### [Task prompt]
Go line by line through the data below, counting each one that has "type", and give the final count only.

○ ○ ○ ○

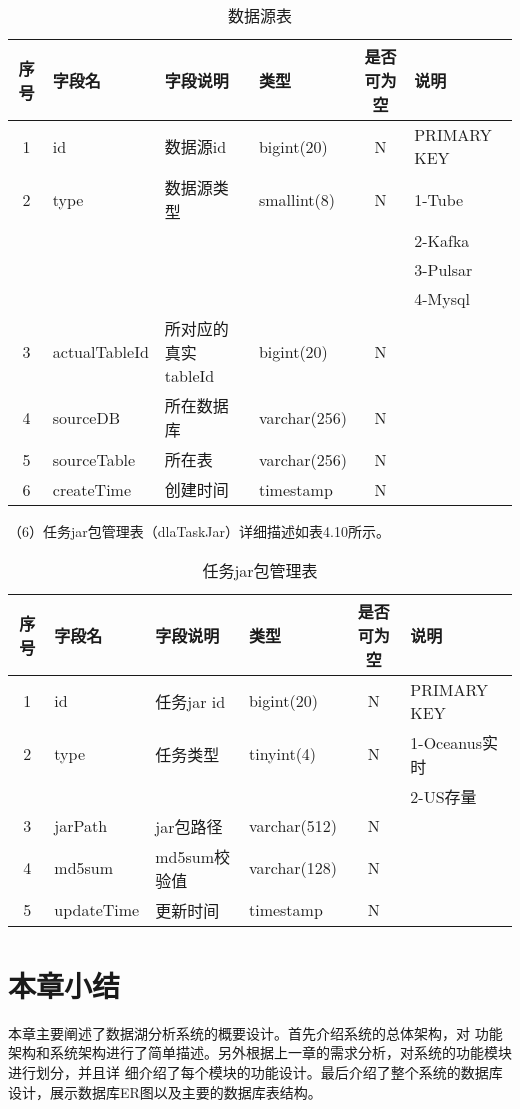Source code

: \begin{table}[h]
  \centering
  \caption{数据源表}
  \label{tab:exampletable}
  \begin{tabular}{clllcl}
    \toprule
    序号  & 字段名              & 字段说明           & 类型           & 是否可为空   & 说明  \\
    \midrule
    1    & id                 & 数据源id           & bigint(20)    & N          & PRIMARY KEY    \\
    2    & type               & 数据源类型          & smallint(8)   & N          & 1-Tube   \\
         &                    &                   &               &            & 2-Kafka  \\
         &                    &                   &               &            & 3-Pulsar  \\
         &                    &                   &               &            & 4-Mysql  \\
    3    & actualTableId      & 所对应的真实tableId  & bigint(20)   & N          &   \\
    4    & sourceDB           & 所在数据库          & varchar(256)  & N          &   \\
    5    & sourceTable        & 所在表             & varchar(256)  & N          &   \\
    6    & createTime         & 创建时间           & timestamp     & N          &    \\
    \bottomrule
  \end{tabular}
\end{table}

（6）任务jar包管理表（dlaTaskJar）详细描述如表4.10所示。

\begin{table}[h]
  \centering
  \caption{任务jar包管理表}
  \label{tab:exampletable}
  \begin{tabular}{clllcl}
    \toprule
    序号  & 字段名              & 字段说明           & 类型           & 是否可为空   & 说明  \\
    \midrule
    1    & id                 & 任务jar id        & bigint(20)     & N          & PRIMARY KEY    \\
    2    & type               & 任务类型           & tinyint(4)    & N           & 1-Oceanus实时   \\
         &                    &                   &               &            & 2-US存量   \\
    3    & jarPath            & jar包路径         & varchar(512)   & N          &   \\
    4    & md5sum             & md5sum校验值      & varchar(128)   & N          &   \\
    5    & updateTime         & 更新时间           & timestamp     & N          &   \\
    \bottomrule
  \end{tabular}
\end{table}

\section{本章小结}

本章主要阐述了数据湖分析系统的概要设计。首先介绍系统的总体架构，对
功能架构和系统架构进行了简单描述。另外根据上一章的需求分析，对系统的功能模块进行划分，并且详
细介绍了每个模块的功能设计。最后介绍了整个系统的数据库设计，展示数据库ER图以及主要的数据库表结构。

○ ○ ○ ○

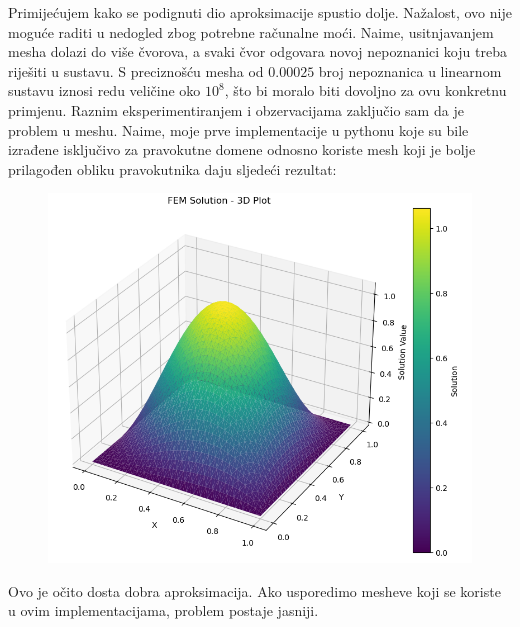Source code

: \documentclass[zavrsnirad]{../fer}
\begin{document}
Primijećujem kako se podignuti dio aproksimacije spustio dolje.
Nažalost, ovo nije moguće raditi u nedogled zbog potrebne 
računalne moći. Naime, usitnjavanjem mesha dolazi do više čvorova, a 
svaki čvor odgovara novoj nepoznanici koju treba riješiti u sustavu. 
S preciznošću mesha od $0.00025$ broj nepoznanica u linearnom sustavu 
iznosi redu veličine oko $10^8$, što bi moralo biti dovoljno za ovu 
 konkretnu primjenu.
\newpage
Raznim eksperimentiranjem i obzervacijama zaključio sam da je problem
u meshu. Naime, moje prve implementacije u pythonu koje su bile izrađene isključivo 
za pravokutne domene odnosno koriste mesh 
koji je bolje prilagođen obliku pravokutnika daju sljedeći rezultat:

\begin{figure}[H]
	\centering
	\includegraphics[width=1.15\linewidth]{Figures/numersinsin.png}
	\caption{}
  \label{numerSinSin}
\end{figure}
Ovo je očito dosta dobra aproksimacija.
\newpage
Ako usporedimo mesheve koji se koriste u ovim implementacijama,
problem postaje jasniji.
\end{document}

○ ○ ○ ○

### [Task response]
2